■ **Task objective**: In the entries that follow, find the line containing "- The app will then install on your device." and the line containing "cataracts, glaucoma, and", then retype exactly the lines from the first through the second, pictures excluded.

■ **Available data**:
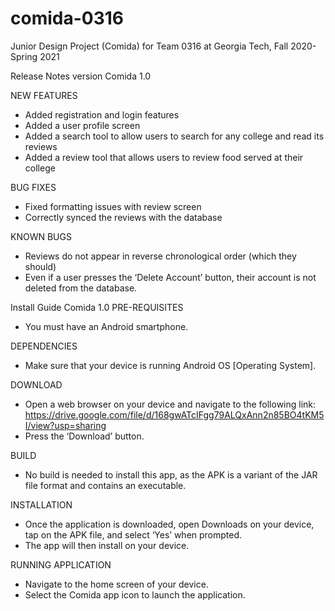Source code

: # comida-0316
Junior Design Project (Comida) for Team 0316 at Georgia Tech, Fall 2020-Spring 2021

Release Notes version Comida 1.0

NEW FEATURES
- Added registration and login features
- Added a user profile screen
- Added a search tool to allow users to search for any college and read its reviews
- Added a review tool that allows users to review food served at their college

BUG FIXES
- Fixed formatting issues with review screen
- Correctly synced the reviews with the database 

KNOWN BUGS
- Reviews do not appear in reverse chronological order (which they should)
- Even if a user presses the ‘Delete Account’ button, their account is not deleted from the database.

Install Guide Comida 1.0
PRE-REQUISITES
- You must have an Android smartphone.

DEPENDENCIES
- Make sure that your device is running Android OS [Operating System].

DOWNLOAD
- Open a web browser on your device and navigate to the following link: https://drive.google.com/file/d/168gwATcIFgg79ALQxAnn2n85BO4tKM5I/view?usp=sharing
- Press the ‘Download’ button.

BUILD
- No build is needed to install this app, as the APK is a variant of the JAR file format and contains an executable.

INSTALLATION
- Once the application is downloaded, open Downloads on your device, tap on the APK file, and select ‘Yes’ when prompted.
- The app will then install on your device.

RUNNING APPLICATION
- Navigate to the home screen of your device.
- Select the Comida app icon to launch the application.

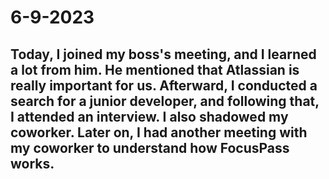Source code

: # 6-9-2023

## Today, I joined my boss's meeting, and I learned a lot from him. He mentioned that Atlassian is really important for us. Afterward, I conducted a search for a junior developer, and following that, I attended an interview. I also shadowed my coworker. Later on, I had another meeting with my coworker to understand how FocusPass works.
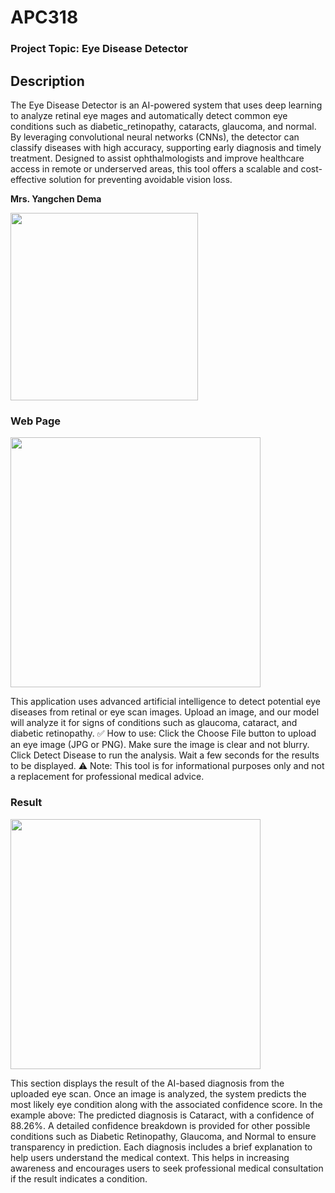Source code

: # APC318

### Project Topic: Eye Disease Detector


## Description

The Eye Disease Detector is an AI-powered system that uses deep learning to analyze retinal eye
mages and automatically detect common eye conditions such as diabetic_retinopathy, 
cataracts, glaucoma, and normal. By leveraging convolutional neural networks (CNNs),
the detector can classify diseases with high accuracy, supporting early diagnosis and 
timely treatment. Designed to assist ophthalmologists and improve healthcare access in 
remote or underserved areas, this tool offers a scalable and cost-effective 
solution for preventing avoidable vision loss.


**Mrs. Yangchen Dema**  

<img src="https://github.com/user-attachments/assets/ff4bbffa-3126-43d7-a27b-8c3a6ceaea0c" width="300"/>

### Web Page
<img src="https://github.com/user-attachments/assets/6b276e6d-46b8-4209-9698-b947d5a2cf76" width="400"/>

This application uses advanced artificial intelligence to detect potential eye diseases from retinal or eye scan images. Upload an image, and our model will analyze it for signs of conditions such as glaucoma, cataract, and diabetic retinopathy.
✅ How to use:
Click the Choose File button to upload an eye image (JPG or PNG).
Make sure the image is clear and not blurry.
Click Detect Disease to run the analysis.
Wait a few seconds for the results to be displayed.
⚠️ Note: This tool is for informational purposes only and not a replacement for professional medical advice.

### Result 

<img src="https://github.com/user-attachments/assets/a39be9de-b61c-42dc-abe1-5b23a21d8cb1" width="400" />

This section displays the result of the AI-based diagnosis from the uploaded eye scan. Once an image is analyzed, the system predicts the most likely eye condition along with the associated confidence score.
In the example above:
The predicted diagnosis is Cataract, with a confidence of 88.26%.
A detailed confidence breakdown is provided for other possible conditions such as Diabetic Retinopathy, Glaucoma, and Normal to ensure transparency in prediction.
Each diagnosis includes a brief explanation to help users understand the medical context. This helps in increasing awareness and encourages users to seek professional medical consultation if the result indicates a condition.

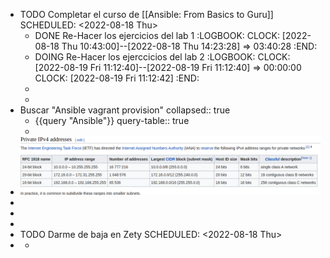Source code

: - TODO Completar el curso de [[Ansible: From Basics to Guru]]
  SCHEDULED: <2022-08-18 Thu>
	- DONE Re-Hacer los ejercicios del lab 1
	  :LOGBOOK:
	  CLOCK: [2022-08-18 Thu 10:43:00]--[2022-08-18 Thu 14:23:28] =>  03:40:28
	  :END:
	- DOING Re-Hacer los ejerccicios del lab 2
	  :LOGBOOK:
	  CLOCK: [2022-08-19 Fri 11:12:40]--[2022-08-19 Fri 11:12:40] =>  00:00:00
	  CLOCK: [2022-08-19 Fri 11:12:42]
	  :END:
	-
	-
- Buscar "Ansible vagrant provision"
  collapsed:: true
	- {{query "Ansible"}}
	  query-table:: true
	-
- ![image.png](../assets/image_1660842564987_0.png)
-
-
-
- TODO Darme de baja en Zety
  SCHEDULED: <2022-08-18 Thu>
-
	-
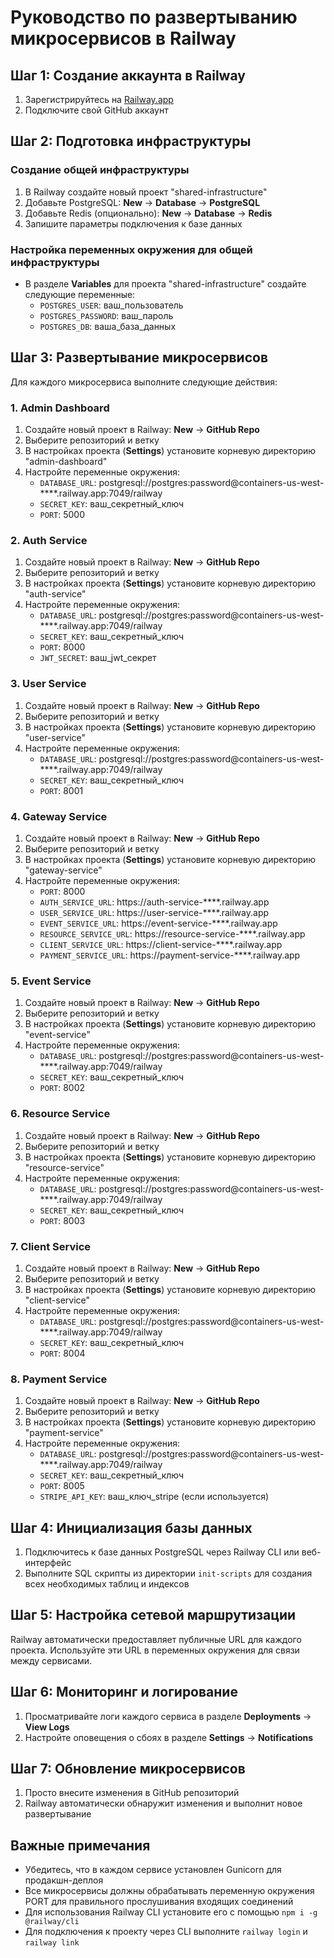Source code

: # Руководство по развертыванию микросервисов в Railway

## Шаг 1: Создание аккаунта в Railway
1. Зарегистрируйтесь на [Railway.app](https://railway.app)
2. Подключите свой GitHub аккаунт

## Шаг 2: Подготовка инфраструктуры

### Создание общей инфраструктуры
1. В Railway создайте новый проект "shared-infrastructure"
2. Добавьте PostgreSQL: **New** → **Database** → **PostgreSQL**
3. Добавьте Redis (опционально): **New** → **Database** → **Redis**
4. Запишите параметры подключения к базе данных

### Настройка переменных окружения для общей инфраструктуры
- В разделе **Variables** для проекта "shared-infrastructure" создайте следующие переменные:
  - `POSTGRES_USER`: ваш_пользователь
  - `POSTGRES_PASSWORD`: ваш_пароль
  - `POSTGRES_DB`: ваша_база_данных

## Шаг 3: Развертывание микросервисов
Для каждого микросервиса выполните следующие действия:

### 1. Admin Dashboard
1. Создайте новый проект в Railway: **New** → **GitHub Repo**
2. Выберите репозиторий и ветку
3. В настройках проекта (**Settings**) установите корневую директорию "admin-dashboard"
4. Настройте переменные окружения:
   - `DATABASE_URL`: postgresql://postgres:password@containers-us-west-****.railway.app:7049/railway
   - `SECRET_KEY`: ваш_секретный_ключ
   - `PORT`: 5000

### 2. Auth Service
1. Создайте новый проект в Railway: **New** → **GitHub Repo**
2. Выберите репозиторий и ветку
3. В настройках проекта (**Settings**) установите корневую директорию "auth-service"
4. Настройте переменные окружения:
   - `DATABASE_URL`: postgresql://postgres:password@containers-us-west-****.railway.app:7049/railway
   - `SECRET_KEY`: ваш_секретный_ключ
   - `PORT`: 8000
   - `JWT_SECRET`: ваш_jwt_секрет

### 3. User Service
1. Создайте новый проект в Railway: **New** → **GitHub Repo**
2. Выберите репозиторий и ветку
3. В настройках проекта (**Settings**) установите корневую директорию "user-service"
4. Настройте переменные окружения:
   - `DATABASE_URL`: postgresql://postgres:password@containers-us-west-****.railway.app:7049/railway
   - `SECRET_KEY`: ваш_секретный_ключ
   - `PORT`: 8001

### 4. Gateway Service
1. Создайте новый проект в Railway: **New** → **GitHub Repo**
2. Выберите репозиторий и ветку
3. В настройках проекта (**Settings**) установите корневую директорию "gateway-service"
4. Настройте переменные окружения:
   - `PORT`: 8000
   - `AUTH_SERVICE_URL`: https://auth-service-****.railway.app
   - `USER_SERVICE_URL`: https://user-service-****.railway.app
   - `EVENT_SERVICE_URL`: https://event-service-****.railway.app
   - `RESOURCE_SERVICE_URL`: https://resource-service-****.railway.app
   - `CLIENT_SERVICE_URL`: https://client-service-****.railway.app
   - `PAYMENT_SERVICE_URL`: https://payment-service-****.railway.app

### 5. Event Service
1. Создайте новый проект в Railway: **New** → **GitHub Repo**
2. Выберите репозиторий и ветку
3. В настройках проекта (**Settings**) установите корневую директорию "event-service"
4. Настройте переменные окружения:
   - `DATABASE_URL`: postgresql://postgres:password@containers-us-west-****.railway.app:7049/railway
   - `SECRET_KEY`: ваш_секретный_ключ
   - `PORT`: 8002

### 6. Resource Service
1. Создайте новый проект в Railway: **New** → **GitHub Repo**
2. Выберите репозиторий и ветку
3. В настройках проекта (**Settings**) установите корневую директорию "resource-service"
4. Настройте переменные окружения:
   - `DATABASE_URL`: postgresql://postgres:password@containers-us-west-****.railway.app:7049/railway
   - `SECRET_KEY`: ваш_секретный_ключ
   - `PORT`: 8003

### 7. Client Service
1. Создайте новый проект в Railway: **New** → **GitHub Repo**
2. Выберите репозиторий и ветку
3. В настройках проекта (**Settings**) установите корневую директорию "client-service"
4. Настройте переменные окружения:
   - `DATABASE_URL`: postgresql://postgres:password@containers-us-west-****.railway.app:7049/railway
   - `SECRET_KEY`: ваш_секретный_ключ
   - `PORT`: 8004

### 8. Payment Service
1. Создайте новый проект в Railway: **New** → **GitHub Repo**
2. Выберите репозиторий и ветку
3. В настройках проекта (**Settings**) установите корневую директорию "payment-service"
4. Настройте переменные окружения:
   - `DATABASE_URL`: postgresql://postgres:password@containers-us-west-****.railway.app:7049/railway
   - `SECRET_KEY`: ваш_секретный_ключ
   - `PORT`: 8005
   - `STRIPE_API_KEY`: ваш_ключ_stripe (если используется)

## Шаг 4: Инициализация базы данных
1. Подключитесь к базе данных PostgreSQL через Railway CLI или веб-интерфейс
2. Выполните SQL скрипты из директории `init-scripts` для создания всех необходимых таблиц и индексов

## Шаг 5: Настройка сетевой маршрутизации
Railway автоматически предоставляет публичные URL для каждого проекта. Используйте эти URL в переменных окружения для связи между сервисами.

## Шаг 6: Мониторинг и логирование
1. Просматривайте логи каждого сервиса в разделе **Deployments** → **View Logs**
2. Настройте оповещения о сбоях в разделе **Settings** → **Notifications**

## Шаг 7: Обновление микросервисов
1. Просто внесите изменения в GitHub репозиторий
2. Railway автоматически обнаружит изменения и выполнит новое развертывание

## Важные примечания
- Убедитесь, что в каждом сервисе установлен Gunicorn для продакшн-деплоя
- Все микросервисы должны обрабатывать переменную окружения PORT для правильного прослушивания входящих соединений
- Для использования Railway CLI установите его с помощью `npm i -g @railway/cli`
- Для подключения к проекту через CLI выполните `railway login` и `railway link` 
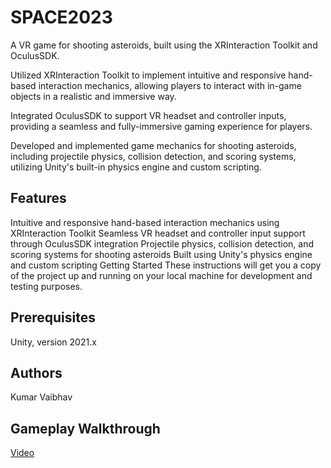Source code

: # SPACE2023
A VR game for shooting asteroids, built using the XRInteraction Toolkit and OculusSDK.

Utilized XRInteraction Toolkit to implement intuitive and responsive hand-based interaction mechanics, allowing players to interact with in-game objects in a realistic and immersive way.

Integrated OculusSDK to support VR headset and controller inputs, providing a seamless and fully-immersive gaming experience for players.

Developed and implemented game mechanics for shooting asteroids, including projectile physics, collision detection, and scoring systems, utilizing Unity's built-in physics engine and custom scripting.

## Features
Intuitive and responsive hand-based interaction mechanics using XRInteraction Toolkit
Seamless VR headset and controller input support through OculusSDK integration
Projectile physics, collision detection, and scoring systems for shooting asteroids
Built using Unity's physics engine and custom scripting
Getting Started
These instructions will get you a copy of the project up and running on your local machine for development and testing purposes.

## Prerequisites
Unity, version 2021.x

## Authors
Kumar Vaibhav

## Gameplay Walkthrough 
[Video](https://youtu.be/NWcjxXg66ZA)
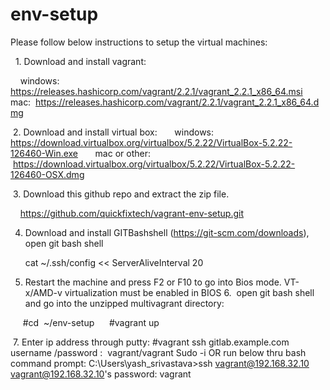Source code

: # env-setup
Please follow below instructions to setup the virtual machines:

  1. Download and install vagrant:

    windows:     https://releases.hashicorp.com/vagrant/2.2.1/vagrant_2.2.1_x86_64.msi
    mac:  https://releases.hashicorp.com/vagrant/2.2.1/vagrant_2.2.1_x86_64.dmg

 2. Download and install virtual box:
      windows:          https://download.virtualbox.org/virtualbox/5.2.22/VirtualBox-5.2.22-126460-Win.exe
      mac or other:  https://download.virtualbox.org/virtualbox/5.2.22/VirtualBox-5.2.22-126460-OSX.dmg


 3. Download this github repo and extract the zip file.

    https://github.com/quickfixtech/vagrant-env-setup.git

4. Download and install GITBashshell (https://git-scm.com/downloads), open git bash shell
      
      cat ~/.ssh/config << ServerAliveInterval 20
         

5. Restart the machine and press F2 or F10 to go into Bios mode. VT-x/AMD-v virtualization must be enabled in BIOS
6.  open git bash shell and go into the unzipped multivagrant directory:

     #cd  ~/env-setup
     #vagrant up
     
          

 7. Enter ip address through putty:
       #vagrant ssh gitlab.example.com
         username /password :  vagrant/vagrant
         Sudo -i
    OR run below thru bash command prompt:
	C:\Users\yash_srivastava>ssh vagrant@192.168.32.10
	vagrant@192.168.32.10's password: vagrant 
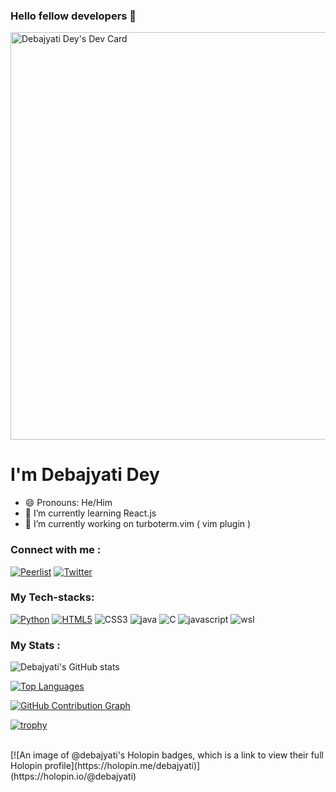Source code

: ### Hello fellow developers 👋
<a href="https://app.daily.dev/debajyatidey"><img src="https://api.daily.dev/devcards/v2/5zahWGRIGj4Y3VQ3jIlBS.png?type=wide&r=amp" width="652" alt="Debajyati Dey's Dev Card"/></a>

# **I'm Debajyati Dey**
- 😄 Pronouns: He/Him
- 🌱 I’m currently learning React.js
- 🔭 I’m currently working on turboterm.vim ( vim plugin )
### Connect with me :
[![Peerlist](https://github-readme-badge.peerlist.io/api/debajyati)](https://peerlist.io/debajyati) [![Twitter](https://img.shields.io/badge/Twitter-1DA1F2?style=flat&logo=twitter&logoColor=white)](https://twitter.com/ddebajyati)
### My Tech-stacks: 
[![Python](https://img.shields.io/badge/python-%233776AB.svg?&style=plastic&logo=python&logoColor=FFFF00)]()  [![HTML5](https://img.shields.io/badge/html5-%23239120.svg?&style=plastic&logo=html5&logoColor=white-Red)]() ![CSS3](https://img.shields.io/badge/css3-%231572B6.svg?style=plastic&logo=css3&logoColor=87CEEB) ![java](https://img.shields.io/badge/Java-ED8B00?style=plastic&logo=openjdk&logoColor=white) 
![C](https://img.shields.io/badge/c-%808080.svg?style=plastic&logo=c&logoColor=blue&color=white) ![javascript](https://img.shields.io/badge/javascript-%808080.svg?style=plastic&color=black&logo=javascript&logoColor=yellow) 
![wsl](https://img.shields.io/badge/WSL-0a97f5?style=plastic&logo=linux&logoColor=white)
<br> 


### My Stats : 
![Debajyati's GitHub stats](https://github-readme-stats.vercel.app/api?username=Debajyati&show_icons=true&theme=aura)

[![Top Languages](https://github-readme-stats.vercel.app/api/top-langs/?username=Debajyati&langs_count=10&layout=compact&theme=aura)](https://github.com/Debajyati/Debajyati)

[![GitHub Contribution Graph](https://github-readme-activity-graph.vercel.app/graph?username=Debajyati&theme=react-dark&bg_color=dark&color=777777&line=5194f0&point=5194f0&hide_border=true)](https://github.com/Debajyati/Debajyati)

[![trophy](https://github-profile-trophy.vercel.app/?username=Debajyati&theme=onedark)](https://github.com/Debajyati/github-profile-trophy)

<br>
[![An image of @debajyati's Holopin badges, which is a link to view their full Holopin profile](https://holopin.me/debajyati)](https://holopin.io/@debajyati)
<!--
**Debajyati/Debajyati** is a ✨ _special_ ✨ repository because its `README.md` (this file) appears on your GitHub profile.

Here are some ideas to get you started:



- 👯 I’m looking to collaborate on ...
- 🤔 I’m looking for help with ...
- 💬 Ask me about ...
- 📫 How to reach me: ...

- ⚡ Fun fact: ...
-->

■ **Task output**:
- The app will then install on your device.

RUNNING APPLICATION
- Navigate to the home screen of your device.
- Select the Comida app icon to launch the application.

Source code

: # 6-9-2023

## Today, I joined my boss's meeting, and I learned a lot from him. He mentioned that Atlassian is really important for us. Afterward, I conducted a search for a junior developer, and following that, I attended an interview. I also shadowed my coworker. Later on, I had another meeting with my coworker to understand how FocusPass works.
Source code

: # APC318

### Project Topic: Eye Disease Detector


## Description

The Eye Disease Detector is an AI-powered system that uses deep learning to analyze retinal eye
mages and automatically detect common eye conditions such as diabetic_retinopathy, 
cataracts, glaucoma, and normal. By leveraging convolutional neural networks (CNNs),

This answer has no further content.